# Your task
At the line containing "- 如sq指向对象，则自动调用析构函数，再释放对象所占的内存。", begin repeating lines exactly, and stop only after the final line of the records below.

START Source records

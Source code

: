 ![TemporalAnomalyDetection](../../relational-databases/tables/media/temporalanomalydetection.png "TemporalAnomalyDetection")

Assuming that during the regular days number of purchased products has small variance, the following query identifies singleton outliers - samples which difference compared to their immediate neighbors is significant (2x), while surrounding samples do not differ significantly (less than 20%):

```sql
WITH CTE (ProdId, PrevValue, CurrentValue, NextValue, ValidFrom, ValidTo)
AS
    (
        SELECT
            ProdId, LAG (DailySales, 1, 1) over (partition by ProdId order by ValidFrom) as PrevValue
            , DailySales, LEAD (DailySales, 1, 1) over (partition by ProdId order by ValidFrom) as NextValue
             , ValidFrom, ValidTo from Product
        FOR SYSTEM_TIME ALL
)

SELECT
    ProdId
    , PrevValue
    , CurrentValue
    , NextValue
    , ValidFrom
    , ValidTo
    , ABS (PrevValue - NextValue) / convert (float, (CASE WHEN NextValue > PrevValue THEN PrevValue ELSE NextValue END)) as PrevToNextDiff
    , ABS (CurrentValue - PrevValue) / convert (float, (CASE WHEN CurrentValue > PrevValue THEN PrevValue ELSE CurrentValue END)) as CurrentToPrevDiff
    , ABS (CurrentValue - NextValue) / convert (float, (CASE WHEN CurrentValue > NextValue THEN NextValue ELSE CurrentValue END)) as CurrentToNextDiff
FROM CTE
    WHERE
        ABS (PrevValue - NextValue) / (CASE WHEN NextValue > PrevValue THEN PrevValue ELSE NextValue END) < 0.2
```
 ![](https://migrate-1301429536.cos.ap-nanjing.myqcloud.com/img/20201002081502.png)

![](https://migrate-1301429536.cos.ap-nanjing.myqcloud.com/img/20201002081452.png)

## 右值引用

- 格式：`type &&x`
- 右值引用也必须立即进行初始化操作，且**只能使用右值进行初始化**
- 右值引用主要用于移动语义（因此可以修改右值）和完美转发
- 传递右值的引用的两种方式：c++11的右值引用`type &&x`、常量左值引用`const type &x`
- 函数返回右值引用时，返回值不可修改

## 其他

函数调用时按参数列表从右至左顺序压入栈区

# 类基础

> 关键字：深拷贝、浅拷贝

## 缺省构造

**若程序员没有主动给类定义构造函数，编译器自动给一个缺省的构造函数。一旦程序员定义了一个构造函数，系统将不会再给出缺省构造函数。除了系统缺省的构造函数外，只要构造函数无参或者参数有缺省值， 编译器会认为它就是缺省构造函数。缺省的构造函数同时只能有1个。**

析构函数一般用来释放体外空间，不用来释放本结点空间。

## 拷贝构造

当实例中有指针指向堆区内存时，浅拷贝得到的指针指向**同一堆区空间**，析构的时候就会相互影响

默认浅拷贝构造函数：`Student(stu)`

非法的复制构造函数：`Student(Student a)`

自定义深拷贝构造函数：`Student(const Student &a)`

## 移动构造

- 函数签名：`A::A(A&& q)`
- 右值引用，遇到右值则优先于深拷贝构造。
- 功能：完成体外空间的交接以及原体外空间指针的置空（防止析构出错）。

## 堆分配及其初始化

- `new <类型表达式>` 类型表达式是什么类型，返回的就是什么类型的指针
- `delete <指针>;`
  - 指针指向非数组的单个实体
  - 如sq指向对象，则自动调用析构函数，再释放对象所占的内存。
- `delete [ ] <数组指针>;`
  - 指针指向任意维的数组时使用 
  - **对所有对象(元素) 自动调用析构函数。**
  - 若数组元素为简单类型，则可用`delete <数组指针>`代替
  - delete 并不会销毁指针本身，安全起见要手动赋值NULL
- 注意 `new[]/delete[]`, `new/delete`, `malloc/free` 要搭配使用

END Source records

# Finished task
  - 如sq指向对象，则自动调用析构函数，再释放对象所占的内存。
- `delete [ ] <数组指针>;`
  - 指针指向任意维的数组时使用 
  - **对所有对象(元素) 自动调用析构函数。**
  - 若数组元素为简单类型，则可用`delete <数组指针>`代替
  - delete 并不会销毁指针本身，安全起见要手动赋值NULL
- 注意 `new[]/delete[]`, `new/delete`, `malloc/free` 要搭配使用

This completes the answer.